Sunday, June 30, 2013

The Non-Stop Link to Gleaning

Alex has made it to Maine and says she already feels at home. Alejandra, as she is known in Spain, is my first volunteer recruit. She broke my teeth when we were six years old, so I figure she owes me. No hard feelings though, it is the bond of that story which has perhaps made us lifelong friends. She will be studying vegetable farming with Barbara and Eliot at Four Season Farm, and occasionally working to support the Gleaning Initiative. Alex contributed the photos for this blog entry.

Alex learns another form of gleaning - a sea-run brookie!
Alex and I began our gleaning rounds on Friday morning at the Local Food Exchange in Blue Hill. Vendors were defiantly dancing out of rhythm to the sheets of pouring rain pounding their tarps into submission. Bill was at the Tinder Hearth stand. We got some warm hugs, some exquisite mixed greens and a loaf of tender heart bread. Ducking quickly into the next stand to get out of the rain, we found ourselves at the Bagaduce Farm with owner Deborah Evans.

Introducing ourselves as gleaners got more than the usual eye-brow raise from Deborah. Turns out she had 47.48 lbs of locally made organic sausage up for gleaning! A processing mistake in the grinding had turned 40 packages of top-quality sausage into a less than marketable item. Deborah couldn't bring herself to sell to her customers something they would regard as being different than usual. She had experienced them oozing onto the pan as she tried to cook them herself, and had sort of given up. She had been meaning to stop by Simmering Pot in Blue Hill to drop her beautiful product off, but it seems she had been waiting for a gleaner's nudge to actually part with the fruits of her hard work.

We made a plan with Deborah. I was to pick up a cooler at the Blue Hill Farmers’ Market on my way to MDI the next day, drop off at Common Good Cafe in Southwest Harbor on Saturday and get the rest to Simmering Pot by Monday.

Blue Hill Farmer's Market at Fair Grounds (Saturdays 9-11)
Laurie from Common Good Cafe had called to tell me she was interested in the black bean soup from Panera that The Tree of Life had over-ordered a few weeks ago. The packaging size turned out to be too big for pantry customers (8lbs per bag) to take home with them, so the Gleaning Initiative reached out to the different meal sites nearby.

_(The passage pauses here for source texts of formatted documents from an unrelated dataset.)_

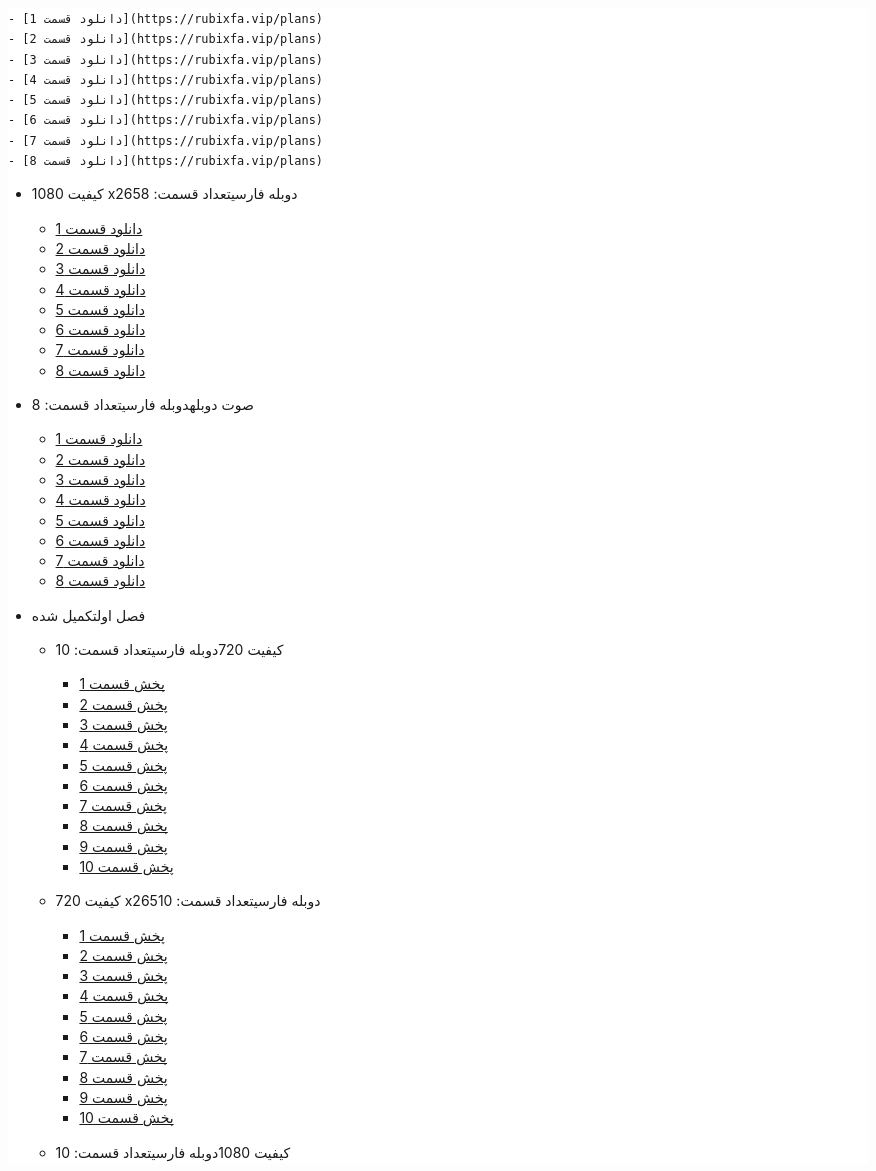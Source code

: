     - [دانلود قسمت 1](https://rubixfa.vip/plans)
    - [دانلود قسمت 2](https://rubixfa.vip/plans)
    - [دانلود قسمت 3](https://rubixfa.vip/plans)
    - [دانلود قسمت 4](https://rubixfa.vip/plans)
    - [دانلود قسمت 5](https://rubixfa.vip/plans)
    - [دانلود قسمت 6](https://rubixfa.vip/plans)
    - [دانلود قسمت 7](https://rubixfa.vip/plans)
    - [دانلود قسمت 8](https://rubixfa.vip/plans)
  + کیفیت 1080 x265دوبله فارسیتعداد قسمت: 8

    - [دانلود قسمت 1](https://rubixfa.vip/plans)
    - [دانلود قسمت 2](https://rubixfa.vip/plans)
    - [دانلود قسمت 3](https://rubixfa.vip/plans)
    - [دانلود قسمت 4](https://rubixfa.vip/plans)
    - [دانلود قسمت 5](https://rubixfa.vip/plans)
    - [دانلود قسمت 6](https://rubixfa.vip/plans)
    - [دانلود قسمت 7](https://rubixfa.vip/plans)
    - [دانلود قسمت 8](https://rubixfa.vip/plans)
  + صوت دوبلهدوبله فارسیتعداد قسمت: 8

    - [دانلود قسمت 1](https://rubixfa.vip/plans)
    - [دانلود قسمت 2](https://rubixfa.vip/plans)
    - [دانلود قسمت 3](https://rubixfa.vip/plans)
    - [دانلود قسمت 4](https://rubixfa.vip/plans)
    - [دانلود قسمت 5](https://rubixfa.vip/plans)
    - [دانلود قسمت 6](https://rubixfa.vip/plans)
    - [دانلود قسمت 7](https://rubixfa.vip/plans)
    - [دانلود قسمت 8](https://rubixfa.vip/plans)

* فصل اولتکمیل شده

  + کیفیت 720دوبله فارسیتعداد قسمت: 10

    - [پخش قسمت 1](https://rubixfa.vip/plans)
    - [پخش قسمت 2](https://rubixfa.vip/plans)
    - [پخش قسمت 3](https://rubixfa.vip/plans)
    - [پخش قسمت 4](https://rubixfa.vip/plans)
    - [پخش قسمت 5](https://rubixfa.vip/plans)
    - [پخش قسمت 6](https://rubixfa.vip/plans)
    - [پخش قسمت 7](https://rubixfa.vip/plans)
    - [پخش قسمت 8](https://rubixfa.vip/plans)
    - [پخش قسمت 9](https://rubixfa.vip/plans)
    - [پخش قسمت 10](https://rubixfa.vip/plans)
  + کیفیت 720 x265دوبله فارسیتعداد قسمت: 10

    - [پخش قسمت 1](https://rubixfa.vip/plans)
    - [پخش قسمت 2](https://rubixfa.vip/plans)
    - [پخش قسمت 3](https://rubixfa.vip/plans)
    - [پخش قسمت 4](https://rubixfa.vip/plans)
    - [پخش قسمت 5](https://rubixfa.vip/plans)
    - [پخش قسمت 6](https://rubixfa.vip/plans)
    - [پخش قسمت 7](https://rubixfa.vip/plans)
    - [پخش قسمت 8](https://rubixfa.vip/plans)
    - [پخش قسمت 9](https://rubixfa.vip/plans)
    - [پخش قسمت 10](https://rubixfa.vip/plans)
  + کیفیت 1080دوبله فارسیتعداد قسمت: 10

The Common Good Cafe is currently serving popovers to fundraise and stock up with food for the winter soup distribution program. They make nutritious soups from all the great products available in summer, freeze them, and then redistribute them to people who don't have a steady source of food during winter. I mentioned to Laurie over the phone that sausages had just become available, and asked whether she had the space to store 30 lbs of organic pork sausage. Laurie readily accepted.

We dropped off frozen soup and sausages at 11am at the Common Good Cafe.

I touched every single package as quality control to make sure that frozen packages went to Common Good Cafe, and slightly thawed packages were kept for Simmering Pot's Monday community meals. The Common Good was not planning on using the sausages until late summer, when they prepare meals for the winter, so the sausages could not be thawed and then refrozen.

When we spoke to Paula Mrozicki, at the Simmering Pot, she said they would have rather had the sausages frozen. Because the meal was already being planned by the Blue Hill Hospital they would not have found a use for the sausages until the following week. We suggested coming down on Monday morning at 10am to cook the 15 lbs of sausage into a spicy pork meat and tomato bolognese sauce that could be frozen and used over the course of coming months.

After leaving the sauce to cool for five hours, we went back to fill five 1/2 gallon containers with the sausage bolognese sauce. Not only is the Simmering Pot freezer now stocked for the season with a delicious sauce, food and people, farms and meal sites, and the Gleaning Intitiative itself, have made new lasting linkages within the community that directly confront food insecurity.